_Work instructions_.
Every line with the string "reviews" must be copied from the entries below.

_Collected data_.
::::
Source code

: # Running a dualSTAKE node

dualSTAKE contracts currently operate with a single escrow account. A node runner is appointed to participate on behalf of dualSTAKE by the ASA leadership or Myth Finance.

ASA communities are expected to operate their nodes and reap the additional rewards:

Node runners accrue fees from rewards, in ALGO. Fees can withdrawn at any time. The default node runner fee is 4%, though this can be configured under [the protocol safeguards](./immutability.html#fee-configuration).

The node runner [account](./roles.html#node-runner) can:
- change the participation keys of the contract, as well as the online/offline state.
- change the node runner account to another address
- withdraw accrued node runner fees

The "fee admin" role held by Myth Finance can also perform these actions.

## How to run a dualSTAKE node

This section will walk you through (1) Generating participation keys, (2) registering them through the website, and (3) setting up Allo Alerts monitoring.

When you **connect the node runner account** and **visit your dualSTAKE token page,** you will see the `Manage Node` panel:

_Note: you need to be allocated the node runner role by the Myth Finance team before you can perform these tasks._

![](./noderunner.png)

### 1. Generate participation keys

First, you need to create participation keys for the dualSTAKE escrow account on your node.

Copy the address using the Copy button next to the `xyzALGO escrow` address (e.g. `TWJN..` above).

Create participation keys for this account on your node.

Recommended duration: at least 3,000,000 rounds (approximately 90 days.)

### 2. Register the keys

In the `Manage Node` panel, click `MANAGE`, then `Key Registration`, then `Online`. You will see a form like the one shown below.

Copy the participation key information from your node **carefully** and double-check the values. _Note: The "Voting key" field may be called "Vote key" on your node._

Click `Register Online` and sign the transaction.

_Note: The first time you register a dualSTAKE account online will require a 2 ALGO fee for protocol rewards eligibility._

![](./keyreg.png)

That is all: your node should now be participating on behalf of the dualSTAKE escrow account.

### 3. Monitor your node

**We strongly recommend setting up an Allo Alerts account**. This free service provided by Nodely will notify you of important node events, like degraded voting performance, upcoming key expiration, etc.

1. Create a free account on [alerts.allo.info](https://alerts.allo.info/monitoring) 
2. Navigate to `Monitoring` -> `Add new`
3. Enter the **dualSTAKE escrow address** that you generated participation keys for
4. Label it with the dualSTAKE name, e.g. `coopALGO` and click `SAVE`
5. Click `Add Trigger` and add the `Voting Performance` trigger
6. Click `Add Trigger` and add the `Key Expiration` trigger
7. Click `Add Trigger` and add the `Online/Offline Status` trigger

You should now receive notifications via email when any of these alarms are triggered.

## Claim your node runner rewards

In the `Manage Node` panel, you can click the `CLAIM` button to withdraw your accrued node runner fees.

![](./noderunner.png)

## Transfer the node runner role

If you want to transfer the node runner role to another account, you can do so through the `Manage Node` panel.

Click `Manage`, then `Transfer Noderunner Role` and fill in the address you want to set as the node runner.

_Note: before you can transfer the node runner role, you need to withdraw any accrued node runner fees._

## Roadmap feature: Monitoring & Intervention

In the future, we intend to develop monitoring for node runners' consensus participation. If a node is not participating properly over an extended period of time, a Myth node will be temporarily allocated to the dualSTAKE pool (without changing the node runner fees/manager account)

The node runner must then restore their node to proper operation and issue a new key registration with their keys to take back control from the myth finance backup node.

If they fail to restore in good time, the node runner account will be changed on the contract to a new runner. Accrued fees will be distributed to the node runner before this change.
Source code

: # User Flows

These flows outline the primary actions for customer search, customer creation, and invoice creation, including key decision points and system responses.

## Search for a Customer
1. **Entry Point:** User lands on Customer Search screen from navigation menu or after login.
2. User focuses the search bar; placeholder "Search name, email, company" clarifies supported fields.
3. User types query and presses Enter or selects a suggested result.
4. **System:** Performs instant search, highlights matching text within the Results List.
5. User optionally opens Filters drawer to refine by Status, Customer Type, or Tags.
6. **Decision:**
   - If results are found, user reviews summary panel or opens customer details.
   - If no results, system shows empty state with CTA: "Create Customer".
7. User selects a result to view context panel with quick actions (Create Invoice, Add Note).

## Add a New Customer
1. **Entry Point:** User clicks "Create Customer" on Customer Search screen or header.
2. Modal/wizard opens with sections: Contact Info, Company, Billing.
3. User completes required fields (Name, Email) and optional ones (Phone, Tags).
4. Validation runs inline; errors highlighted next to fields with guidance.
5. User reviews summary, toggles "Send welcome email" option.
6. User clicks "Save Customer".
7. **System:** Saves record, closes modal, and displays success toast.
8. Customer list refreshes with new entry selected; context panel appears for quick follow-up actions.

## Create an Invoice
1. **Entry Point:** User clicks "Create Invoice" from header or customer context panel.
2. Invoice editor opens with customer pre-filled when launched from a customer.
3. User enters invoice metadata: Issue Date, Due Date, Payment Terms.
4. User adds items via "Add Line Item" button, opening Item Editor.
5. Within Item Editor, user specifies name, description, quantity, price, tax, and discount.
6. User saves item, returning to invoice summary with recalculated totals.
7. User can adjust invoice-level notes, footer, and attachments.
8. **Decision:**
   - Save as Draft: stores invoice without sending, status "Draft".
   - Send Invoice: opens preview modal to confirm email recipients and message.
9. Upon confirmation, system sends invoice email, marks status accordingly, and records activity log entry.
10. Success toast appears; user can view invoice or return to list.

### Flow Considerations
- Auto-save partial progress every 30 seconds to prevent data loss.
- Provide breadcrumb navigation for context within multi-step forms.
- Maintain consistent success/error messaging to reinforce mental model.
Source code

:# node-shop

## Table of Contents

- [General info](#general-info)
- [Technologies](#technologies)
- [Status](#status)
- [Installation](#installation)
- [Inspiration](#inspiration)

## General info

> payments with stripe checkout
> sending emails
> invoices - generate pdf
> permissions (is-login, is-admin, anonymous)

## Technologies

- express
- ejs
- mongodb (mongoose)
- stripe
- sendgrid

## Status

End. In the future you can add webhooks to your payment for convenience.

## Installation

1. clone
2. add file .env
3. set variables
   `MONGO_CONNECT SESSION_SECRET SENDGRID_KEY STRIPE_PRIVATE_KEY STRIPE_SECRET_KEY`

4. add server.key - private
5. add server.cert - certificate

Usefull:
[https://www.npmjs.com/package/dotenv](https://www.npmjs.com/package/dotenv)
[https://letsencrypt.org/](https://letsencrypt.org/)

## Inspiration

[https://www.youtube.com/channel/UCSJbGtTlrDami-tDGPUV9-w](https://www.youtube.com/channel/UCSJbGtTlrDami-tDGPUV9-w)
::::
_Reply to the task_.
   - If results are found, user reviews summary panel or opens customer details.
5. User reviews summary, toggles "Send welcome email" option.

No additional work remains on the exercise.